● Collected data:

-------

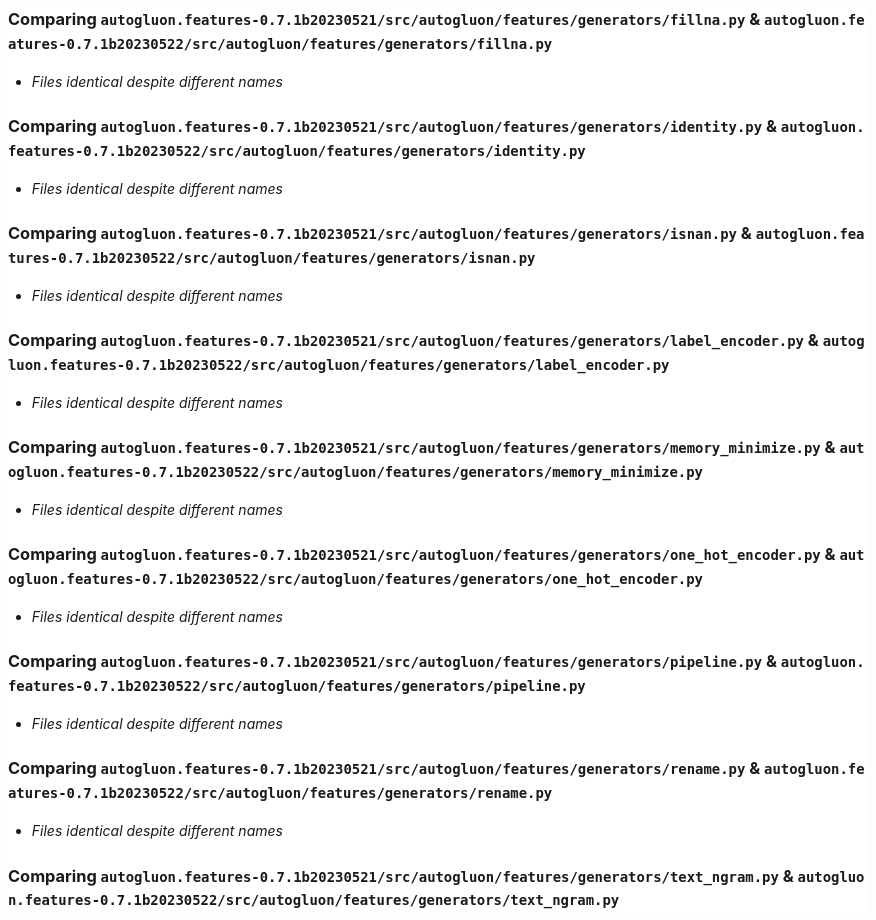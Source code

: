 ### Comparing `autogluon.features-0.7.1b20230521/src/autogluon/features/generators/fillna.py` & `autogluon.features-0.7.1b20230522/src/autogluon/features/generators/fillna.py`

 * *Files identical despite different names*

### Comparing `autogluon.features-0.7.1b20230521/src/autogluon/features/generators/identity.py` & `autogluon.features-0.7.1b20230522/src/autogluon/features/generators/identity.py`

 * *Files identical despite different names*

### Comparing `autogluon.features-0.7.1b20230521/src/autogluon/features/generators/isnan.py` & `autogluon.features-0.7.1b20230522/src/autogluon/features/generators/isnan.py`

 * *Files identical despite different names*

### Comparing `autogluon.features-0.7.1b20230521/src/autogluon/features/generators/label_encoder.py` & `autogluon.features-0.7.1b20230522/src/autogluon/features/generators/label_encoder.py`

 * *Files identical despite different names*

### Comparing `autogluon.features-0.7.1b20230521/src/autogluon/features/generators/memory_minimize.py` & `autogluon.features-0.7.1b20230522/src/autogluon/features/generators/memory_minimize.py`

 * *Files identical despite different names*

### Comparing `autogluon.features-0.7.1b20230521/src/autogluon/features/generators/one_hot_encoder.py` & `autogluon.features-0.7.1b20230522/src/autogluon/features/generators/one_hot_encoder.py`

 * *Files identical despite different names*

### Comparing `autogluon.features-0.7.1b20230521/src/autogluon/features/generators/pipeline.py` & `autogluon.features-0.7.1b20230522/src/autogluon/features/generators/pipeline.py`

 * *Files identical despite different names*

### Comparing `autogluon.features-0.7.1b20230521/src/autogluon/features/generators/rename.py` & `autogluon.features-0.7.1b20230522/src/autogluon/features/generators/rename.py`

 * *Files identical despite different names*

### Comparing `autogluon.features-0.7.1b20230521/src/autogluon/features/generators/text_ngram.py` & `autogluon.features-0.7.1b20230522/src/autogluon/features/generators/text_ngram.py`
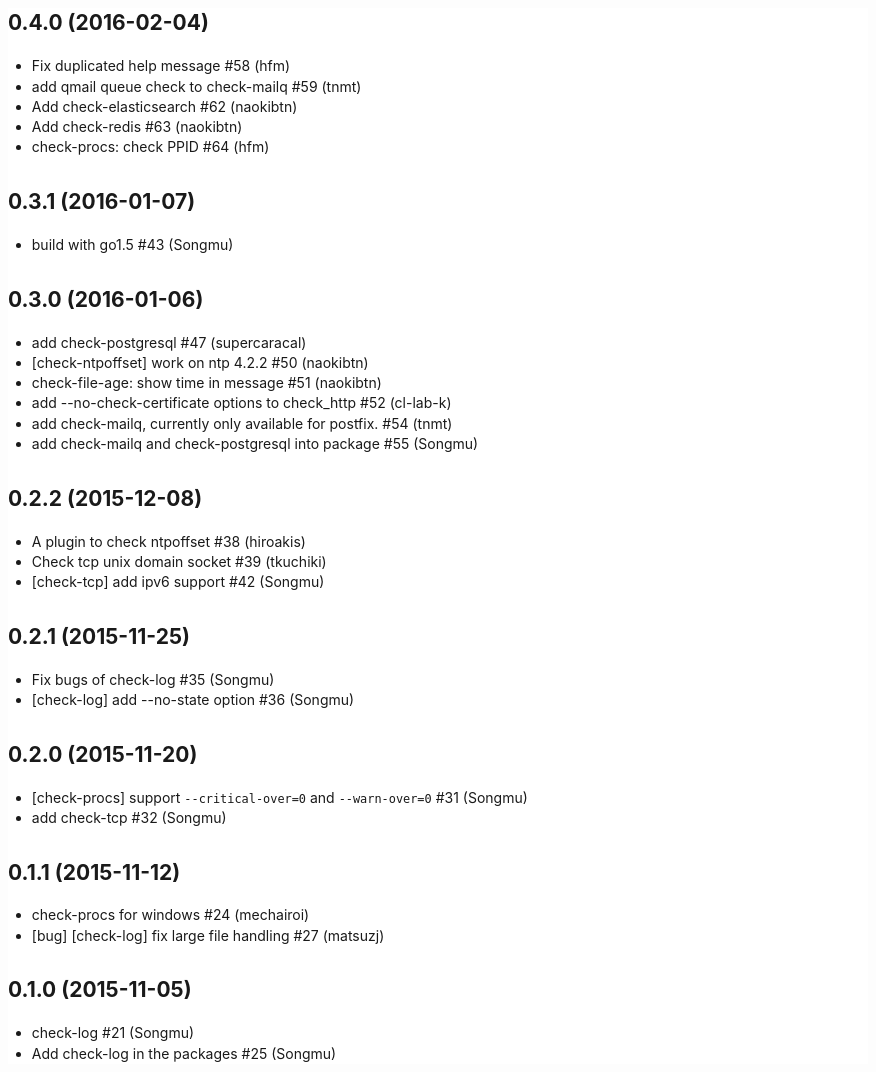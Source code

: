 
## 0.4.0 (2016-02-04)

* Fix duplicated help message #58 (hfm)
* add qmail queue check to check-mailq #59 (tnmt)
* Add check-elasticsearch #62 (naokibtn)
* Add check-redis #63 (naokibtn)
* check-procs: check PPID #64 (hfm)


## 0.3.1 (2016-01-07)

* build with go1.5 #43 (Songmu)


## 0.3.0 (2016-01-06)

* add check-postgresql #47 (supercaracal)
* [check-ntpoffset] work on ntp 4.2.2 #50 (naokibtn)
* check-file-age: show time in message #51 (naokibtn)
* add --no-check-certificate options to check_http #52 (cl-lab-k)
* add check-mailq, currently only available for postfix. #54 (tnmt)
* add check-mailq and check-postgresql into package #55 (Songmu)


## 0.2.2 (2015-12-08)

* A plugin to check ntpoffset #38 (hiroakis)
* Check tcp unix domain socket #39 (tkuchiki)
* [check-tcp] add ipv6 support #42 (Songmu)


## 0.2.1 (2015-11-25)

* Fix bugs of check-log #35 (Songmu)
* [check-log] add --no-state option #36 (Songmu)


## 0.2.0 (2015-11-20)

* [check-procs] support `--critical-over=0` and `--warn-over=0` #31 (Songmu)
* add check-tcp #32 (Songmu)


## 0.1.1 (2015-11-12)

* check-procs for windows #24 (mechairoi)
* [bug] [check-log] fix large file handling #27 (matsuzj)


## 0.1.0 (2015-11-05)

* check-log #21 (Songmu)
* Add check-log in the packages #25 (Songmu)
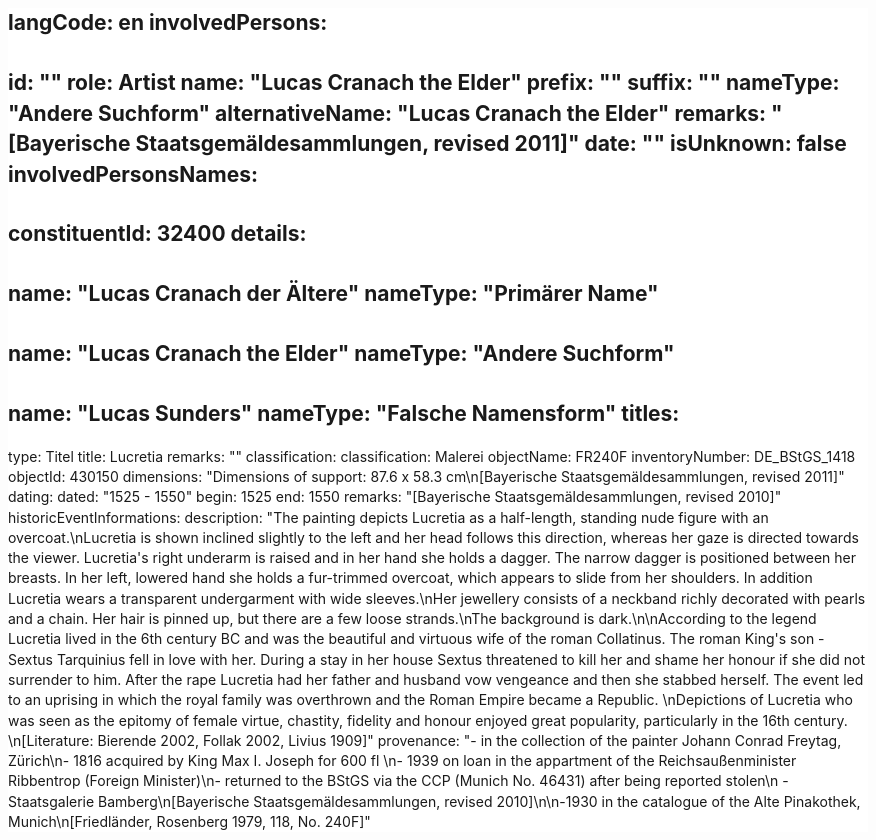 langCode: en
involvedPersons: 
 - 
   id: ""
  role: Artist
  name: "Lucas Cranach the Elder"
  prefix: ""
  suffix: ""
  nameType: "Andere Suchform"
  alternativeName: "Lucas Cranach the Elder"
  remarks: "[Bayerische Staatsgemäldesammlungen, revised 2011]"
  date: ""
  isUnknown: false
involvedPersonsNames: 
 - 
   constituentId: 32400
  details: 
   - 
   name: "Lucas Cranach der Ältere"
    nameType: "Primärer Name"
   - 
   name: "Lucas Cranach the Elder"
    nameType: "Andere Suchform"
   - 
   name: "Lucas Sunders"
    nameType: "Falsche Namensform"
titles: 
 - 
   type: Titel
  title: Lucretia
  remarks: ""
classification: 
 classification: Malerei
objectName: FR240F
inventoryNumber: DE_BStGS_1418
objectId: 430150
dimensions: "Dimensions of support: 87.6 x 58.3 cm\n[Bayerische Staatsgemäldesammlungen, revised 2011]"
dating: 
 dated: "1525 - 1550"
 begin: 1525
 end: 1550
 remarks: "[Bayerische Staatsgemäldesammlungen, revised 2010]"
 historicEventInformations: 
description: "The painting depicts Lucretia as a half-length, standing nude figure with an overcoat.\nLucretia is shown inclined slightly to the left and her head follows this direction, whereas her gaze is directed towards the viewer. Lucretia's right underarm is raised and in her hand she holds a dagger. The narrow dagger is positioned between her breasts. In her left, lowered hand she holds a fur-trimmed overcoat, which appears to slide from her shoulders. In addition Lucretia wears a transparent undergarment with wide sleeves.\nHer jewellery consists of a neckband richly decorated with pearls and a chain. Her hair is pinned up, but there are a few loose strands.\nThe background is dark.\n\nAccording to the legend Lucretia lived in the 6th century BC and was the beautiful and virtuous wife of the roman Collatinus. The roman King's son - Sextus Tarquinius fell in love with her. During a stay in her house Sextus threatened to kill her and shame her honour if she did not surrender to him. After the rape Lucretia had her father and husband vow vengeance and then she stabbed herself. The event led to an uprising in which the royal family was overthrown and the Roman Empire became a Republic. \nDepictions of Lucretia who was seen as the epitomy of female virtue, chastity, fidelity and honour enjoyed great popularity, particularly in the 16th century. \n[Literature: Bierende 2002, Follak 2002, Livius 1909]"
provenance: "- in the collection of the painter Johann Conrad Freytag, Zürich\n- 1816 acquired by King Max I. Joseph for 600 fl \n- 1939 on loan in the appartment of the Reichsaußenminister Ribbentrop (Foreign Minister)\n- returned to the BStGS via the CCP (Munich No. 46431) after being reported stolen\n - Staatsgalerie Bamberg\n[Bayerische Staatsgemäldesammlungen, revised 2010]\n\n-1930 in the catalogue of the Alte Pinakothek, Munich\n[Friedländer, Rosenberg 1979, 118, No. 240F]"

-------

● Work task: Output the entries above exactly. Do not include the pictures.

● Result:
Source code

: ### Comparing `autogluon.features-0.7.1b20230521/src/autogluon/features/generators/fillna.py` & `autogluon.features-0.7.1b20230522/src/autogluon/features/generators/fillna.py`

 * *Files identical despite different names*

### Comparing `autogluon.features-0.7.1b20230521/src/autogluon/features/generators/identity.py` & `autogluon.features-0.7.1b20230522/src/autogluon/features/generators/identity.py`

 * *Files identical despite different names*

### Comparing `autogluon.features-0.7.1b20230521/src/autogluon/features/generators/isnan.py` & `autogluon.features-0.7.1b20230522/src/autogluon/features/generators/isnan.py`

 * *Files identical despite different names*

### Comparing `autogluon.features-0.7.1b20230521/src/autogluon/features/generators/label_encoder.py` & `autogluon.features-0.7.1b20230522/src/autogluon/features/generators/label_encoder.py`

 * *Files identical despite different names*

### Comparing `autogluon.features-0.7.1b20230521/src/autogluon/features/generators/memory_minimize.py` & `autogluon.features-0.7.1b20230522/src/autogluon/features/generators/memory_minimize.py`

 * *Files identical despite different names*

### Comparing `autogluon.features-0.7.1b20230521/src/autogluon/features/generators/one_hot_encoder.py` & `autogluon.features-0.7.1b20230522/src/autogluon/features/generators/one_hot_encoder.py`

 * *Files identical despite different names*

### Comparing `autogluon.features-0.7.1b20230521/src/autogluon/features/generators/pipeline.py` & `autogluon.features-0.7.1b20230522/src/autogluon/features/generators/pipeline.py`

 * *Files identical despite different names*

### Comparing `autogluon.features-0.7.1b20230521/src/autogluon/features/generators/rename.py` & `autogluon.features-0.7.1b20230522/src/autogluon/features/generators/rename.py`

 * *Files identical despite different names*

### Comparing `autogluon.features-0.7.1b20230521/src/autogluon/features/generators/text_ngram.py` & `autogluon.features-0.7.1b20230522/src/autogluon/features/generators/text_ngram.py`
Source code

: 
## 0.4.0 (2016-02-04)

* Fix duplicated help message #58 (hfm)
* add qmail queue check to check-mailq #59 (tnmt)
* Add check-elasticsearch #62 (naokibtn)
* Add check-redis #63 (naokibtn)
* check-procs: check PPID #64 (hfm)


## 0.3.1 (2016-01-07)

* build with go1.5 #43 (Songmu)


## 0.3.0 (2016-01-06)

* add check-postgresql #47 (supercaracal)
* [check-ntpoffset] work on ntp 4.2.2 #50 (naokibtn)
* check-file-age: show time in message #51 (naokibtn)
* add --no-check-certificate options to check_http #52 (cl-lab-k)
* add check-mailq, currently only available for postfix. #54 (tnmt)
* add check-mailq and check-postgresql into package #55 (Songmu)


## 0.2.2 (2015-12-08)

* A plugin to check ntpoffset #38 (hiroakis)
* Check tcp unix domain socket #39 (tkuchiki)
* [check-tcp] add ipv6 support #42 (Songmu)


## 0.2.1 (2015-11-25)

* Fix bugs of check-log #35 (Songmu)
* [check-log] add --no-state option #36 (Songmu)


## 0.2.0 (2015-11-20)

* [check-procs] support `--critical-over=0` and `--warn-over=0` #31 (Songmu)
* add check-tcp #32 (Songmu)


## 0.1.1 (2015-11-12)

* check-procs for windows #24 (mechairoi)
* [bug] [check-log] fix large file handling #27 (matsuzj)


## 0.1.0 (2015-11-05)

* check-log #21 (Songmu)
* Add check-log in the packages #25 (Songmu)
 langCode: en
involvedPersons: 
 - 
   id: ""
  role: Artist
  name: "Lucas Cranach the Elder"
  prefix: ""
  suffix: ""
  nameType: "Andere Suchform"
  alternativeName: "Lucas Cranach the Elder"
  remarks: "[Bayerische Staatsgemäldesammlungen, revised 2011]"
  date: ""
  isUnknown: false
involvedPersonsNames: 
 - 
   constituentId: 32400
  details: 
   - 
   name: "Lucas Cranach der Ältere"
    nameType: "Primärer Name"
   - 
   name: "Lucas Cranach the Elder"
    nameType: "Andere Suchform"
   - 
   name: "Lucas Sunders"
    nameType: "Falsche Namensform"
titles: 
 - 
   type: Titel
  title: Lucretia
  remarks: ""
classification: 
 classification: Malerei
objectName: FR240F
inventoryNumber: DE_BStGS_1418
objectId: 430150
dimensions: "Dimensions of support: 87.6 x 58.3 cm\n[Bayerische Staatsgemäldesammlungen, revised 2011]"
dating: 
 dated: "1525 - 1550"
 begin: 1525
 end: 1550
 remarks: "[Bayerische Staatsgemäldesammlungen, revised 2010]"
 historicEventInformations: 
description: "The painting depicts Lucretia as a half-length, standing nude figure with an overcoat.\nLucretia is shown inclined slightly to the left and her head follows this direction, whereas her gaze is directed towards the viewer. Lucretia's right underarm is raised and in her hand she holds a dagger. The narrow dagger is positioned between her breasts. In her left, lowered hand she holds a fur-trimmed overcoat, which appears to slide from her shoulders. In addition Lucretia wears a transparent undergarment with wide sleeves.\nHer jewellery consists of a neckband richly decorated with pearls and a chain. Her hair is pinned up, but there are a few loose strands.\nThe background is dark.\n\nAccording to the legend Lucretia lived in the 6th century BC and was the beautiful and virtuous wife of the roman Collatinus. The roman King's son - Sextus Tarquinius fell in love with her. During a stay in her house Sextus threatened to kill her and shame her honour if she did not surrender to him. After the rape Lucretia had her father and husband vow vengeance and then she stabbed herself. The event led to an uprising in which the royal family was overthrown and the Roman Empire became a Republic. \nDepictions of Lucretia who was seen as the epitomy of female virtue, chastity, fidelity and honour enjoyed great popularity, particularly in the 16th century. \n[Literature: Bierende 2002, Follak 2002, Livius 1909]"
provenance: "- in the collection of the painter Johann Conrad Freytag, Zürich\n- 1816 acquired by King Max I. Joseph for 600 fl \n- 1939 on loan in the appartment of the Reichsaußenminister Ribbentrop (Foreign Minister)\n- returned to the BStGS via the CCP (Munich No. 46431) after being reported stolen\n - Staatsgalerie Bamberg\n[Bayerische Staatsgemäldesammlungen, revised 2010]\n\n-1930 in the catalogue of the Alte Pinakothek, Munich\n[Friedländer, Rosenberg 1979, 118, No. 240F]"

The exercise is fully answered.